There’s a little girl at daycare named Scarlett, who, besides being really adorable, is also quite the drama queen. She’s 2 1/2 years old, so I suppose it goes with the age, I don’t know. (I’ll find out myself soon enough.) When Cate first started going to daycare, Scarlett often cried more at drop-off time than Cate did. I’m pretty sure she was feeling displaced as the baby of the group, so it was a normal adjustment phase.

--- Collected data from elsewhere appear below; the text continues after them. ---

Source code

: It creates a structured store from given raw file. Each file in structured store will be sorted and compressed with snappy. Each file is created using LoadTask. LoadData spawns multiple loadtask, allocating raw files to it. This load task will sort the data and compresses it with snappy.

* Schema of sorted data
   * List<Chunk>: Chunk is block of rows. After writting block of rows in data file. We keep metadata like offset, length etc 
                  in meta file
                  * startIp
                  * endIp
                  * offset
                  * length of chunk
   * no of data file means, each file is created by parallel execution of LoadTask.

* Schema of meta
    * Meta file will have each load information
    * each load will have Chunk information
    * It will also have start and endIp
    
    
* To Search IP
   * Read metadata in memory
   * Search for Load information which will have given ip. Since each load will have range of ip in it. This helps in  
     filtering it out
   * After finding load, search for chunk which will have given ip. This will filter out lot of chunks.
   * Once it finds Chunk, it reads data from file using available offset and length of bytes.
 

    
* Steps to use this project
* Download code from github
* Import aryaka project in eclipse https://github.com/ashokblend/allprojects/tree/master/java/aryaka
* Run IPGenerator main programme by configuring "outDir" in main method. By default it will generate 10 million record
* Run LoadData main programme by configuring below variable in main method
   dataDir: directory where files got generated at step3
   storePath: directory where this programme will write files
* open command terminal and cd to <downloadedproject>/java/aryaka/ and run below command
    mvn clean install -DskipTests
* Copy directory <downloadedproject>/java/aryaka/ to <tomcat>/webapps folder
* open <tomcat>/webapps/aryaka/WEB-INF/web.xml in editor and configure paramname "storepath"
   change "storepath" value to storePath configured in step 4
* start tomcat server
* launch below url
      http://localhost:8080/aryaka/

Once, when I was picking Cate up, Scarlett started to put her shoes on too (no reason why, her mom wasn’t coming for another couple of hours). So I jokingly said to her, “Oh, do you want to come home with me? That’ll be fun!” This caused her to throw herself on the floor crying. Oops. Patsy explained to her that I was just teasing, she wasn’t going to come home with me, her mom would be there soon, etc. And she was fine. See: drama.
Recently, Scarlett has suddenly gotten a LOT chattier. When I drop Cate off in the morning, I usually hear her inside as we’re walking up to the front door, shrieking “Paaaatsy!! Baby Catie is here!!!” Then she quizzes me for a status report on her mood. “Is the baby happy? Is the baby going to cry?” She’s pretty funny, actually.
(I think I’ve mentioned this before, but I always write her name as Cate, but I call her Catie in real life. I have no reason for this discrepancy, but there you go. Anyway, she’s Baby Catie at daycare to differentiate her from an older girl there, also named Katie.)
This morning, Patsy told me that last night Scarlett decided to pretend that she was Cate. She demanded that her parents and older brother address her as “Baby Catie.” Patsy asked Scarlett if she was a sad Baby Catie or a happy Baby Catie, and Scarlett said, “Happy!!” Oooo-kay.
Patsy thinks this is because Scarlett is sort of caught in between being a baby (i.e., still wearing diapers) and being a big girl (she recently moved out of her crib into a big-girl bed). I’ve heard of toddlers acting like babies, and that it’s supposed to be a normal developmental phase. I just didn’t know that they acted like a particular baby. In this case, mine. It’s a little odd, but it cracked me up.